According to the Forbes summary, by the time Damon Corp. pleaded guilty to defrauding the United States Government, Bain had conveniently and in the nick of time sold the company to Corning, Inc.
What Did Romney Know and When?
According to Forbes, when Mitt Romney was hammered with the scandal during his campaign to become the Governor of Massachusetts, he acknowledged that he did have some awareness of the shady dealings going on at Damon.
According to The Deseret News, when his Democratic opponent for the governorship, Shannon O’Brien, accused him of lax oversight at Damon and failing to report the fraud, Romney defended that he had helped uncover the illegal activity at Damon, asking the board’s lawyers to investigate.

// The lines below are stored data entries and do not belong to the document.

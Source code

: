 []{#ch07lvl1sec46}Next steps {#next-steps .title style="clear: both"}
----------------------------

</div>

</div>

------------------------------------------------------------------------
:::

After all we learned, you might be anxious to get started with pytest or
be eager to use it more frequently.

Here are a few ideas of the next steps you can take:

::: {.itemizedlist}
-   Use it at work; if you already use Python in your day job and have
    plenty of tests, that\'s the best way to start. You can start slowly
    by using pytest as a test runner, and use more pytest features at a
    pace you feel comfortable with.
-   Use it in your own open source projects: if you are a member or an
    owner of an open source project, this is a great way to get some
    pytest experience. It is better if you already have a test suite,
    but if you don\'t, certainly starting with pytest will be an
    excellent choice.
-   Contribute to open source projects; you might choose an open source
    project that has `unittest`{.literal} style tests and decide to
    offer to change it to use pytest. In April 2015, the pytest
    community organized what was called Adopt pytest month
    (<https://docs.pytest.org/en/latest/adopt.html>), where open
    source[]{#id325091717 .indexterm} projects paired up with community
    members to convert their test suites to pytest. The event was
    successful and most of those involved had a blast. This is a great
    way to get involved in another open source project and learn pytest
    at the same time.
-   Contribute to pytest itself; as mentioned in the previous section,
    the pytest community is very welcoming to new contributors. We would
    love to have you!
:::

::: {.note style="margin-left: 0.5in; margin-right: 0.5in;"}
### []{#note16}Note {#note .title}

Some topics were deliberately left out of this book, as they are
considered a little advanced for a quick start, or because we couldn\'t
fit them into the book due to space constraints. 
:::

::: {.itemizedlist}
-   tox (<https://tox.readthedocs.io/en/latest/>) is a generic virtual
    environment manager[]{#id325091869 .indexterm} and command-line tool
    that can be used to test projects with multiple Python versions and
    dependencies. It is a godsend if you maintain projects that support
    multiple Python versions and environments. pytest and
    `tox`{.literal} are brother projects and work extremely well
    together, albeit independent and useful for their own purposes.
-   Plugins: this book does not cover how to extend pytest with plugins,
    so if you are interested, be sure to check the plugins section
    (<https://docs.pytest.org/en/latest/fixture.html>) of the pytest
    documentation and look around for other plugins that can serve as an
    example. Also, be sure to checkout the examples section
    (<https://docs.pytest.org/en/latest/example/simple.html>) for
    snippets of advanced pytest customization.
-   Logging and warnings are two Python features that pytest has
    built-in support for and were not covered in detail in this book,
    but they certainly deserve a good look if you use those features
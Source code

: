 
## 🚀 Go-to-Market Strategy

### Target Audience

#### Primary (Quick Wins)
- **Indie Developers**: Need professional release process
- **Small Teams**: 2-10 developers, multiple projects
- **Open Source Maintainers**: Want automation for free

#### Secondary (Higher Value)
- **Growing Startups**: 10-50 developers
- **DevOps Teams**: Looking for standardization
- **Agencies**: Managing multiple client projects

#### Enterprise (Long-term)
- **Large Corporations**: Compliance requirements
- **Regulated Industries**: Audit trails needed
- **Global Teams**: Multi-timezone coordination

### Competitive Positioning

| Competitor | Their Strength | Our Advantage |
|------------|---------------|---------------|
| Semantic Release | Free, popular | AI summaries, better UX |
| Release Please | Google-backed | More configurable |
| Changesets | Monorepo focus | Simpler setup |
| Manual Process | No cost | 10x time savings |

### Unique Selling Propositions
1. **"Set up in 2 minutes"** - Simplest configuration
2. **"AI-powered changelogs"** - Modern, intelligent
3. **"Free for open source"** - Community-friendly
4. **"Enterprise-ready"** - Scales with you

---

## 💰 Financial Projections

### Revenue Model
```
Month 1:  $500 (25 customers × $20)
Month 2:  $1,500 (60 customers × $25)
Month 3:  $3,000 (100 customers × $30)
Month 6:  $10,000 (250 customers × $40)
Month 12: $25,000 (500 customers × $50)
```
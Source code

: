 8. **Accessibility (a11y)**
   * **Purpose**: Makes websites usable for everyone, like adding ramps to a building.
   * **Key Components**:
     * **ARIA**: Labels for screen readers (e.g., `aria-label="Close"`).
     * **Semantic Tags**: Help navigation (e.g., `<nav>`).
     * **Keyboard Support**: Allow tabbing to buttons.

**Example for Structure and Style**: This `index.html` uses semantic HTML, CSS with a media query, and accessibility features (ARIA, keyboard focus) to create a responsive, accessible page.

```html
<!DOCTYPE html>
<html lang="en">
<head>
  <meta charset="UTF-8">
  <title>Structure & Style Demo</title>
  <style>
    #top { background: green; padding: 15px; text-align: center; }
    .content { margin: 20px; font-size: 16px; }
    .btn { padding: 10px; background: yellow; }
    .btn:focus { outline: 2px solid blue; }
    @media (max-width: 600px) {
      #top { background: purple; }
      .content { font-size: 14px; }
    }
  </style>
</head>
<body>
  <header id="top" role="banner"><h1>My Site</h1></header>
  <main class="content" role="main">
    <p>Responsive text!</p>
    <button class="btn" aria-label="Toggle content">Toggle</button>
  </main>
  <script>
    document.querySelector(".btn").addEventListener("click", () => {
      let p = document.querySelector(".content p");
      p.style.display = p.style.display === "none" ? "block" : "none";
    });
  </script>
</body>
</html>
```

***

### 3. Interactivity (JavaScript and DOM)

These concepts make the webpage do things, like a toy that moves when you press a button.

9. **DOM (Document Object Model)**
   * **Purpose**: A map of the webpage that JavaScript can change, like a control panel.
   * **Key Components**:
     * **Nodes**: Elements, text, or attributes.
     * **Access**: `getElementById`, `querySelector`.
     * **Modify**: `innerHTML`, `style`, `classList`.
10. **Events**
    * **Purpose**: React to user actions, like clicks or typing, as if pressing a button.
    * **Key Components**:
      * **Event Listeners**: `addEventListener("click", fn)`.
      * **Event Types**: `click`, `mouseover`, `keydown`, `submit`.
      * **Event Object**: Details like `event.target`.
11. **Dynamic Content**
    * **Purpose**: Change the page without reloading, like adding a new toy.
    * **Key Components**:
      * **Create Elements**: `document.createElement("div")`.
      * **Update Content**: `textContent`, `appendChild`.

As a result, he said, the board took corrective action before selling the company in 1993 to Corning Inc.
However, according to the court records, the Damon scheme continued throughout Bain’s ownership, and prosecutors credited Corning, not Romney, with taking corrective action.
According to a Boston Globe report, then Republican gubernatorial candidate Mitt Romney, while insisting that he and fellow board members at Damon Corp. uncovered what was later determined to be a criminal scheme to defraud Medicare in 1993, acknowledged that the directors did not turn over their findings to federal authorities then investigating the medical testing industry.
While the medical testing company went bankrupt, with thousands losing their jobs, Bain Capital captured a $12 million profit— over $450,000 of that money going to Romney personally.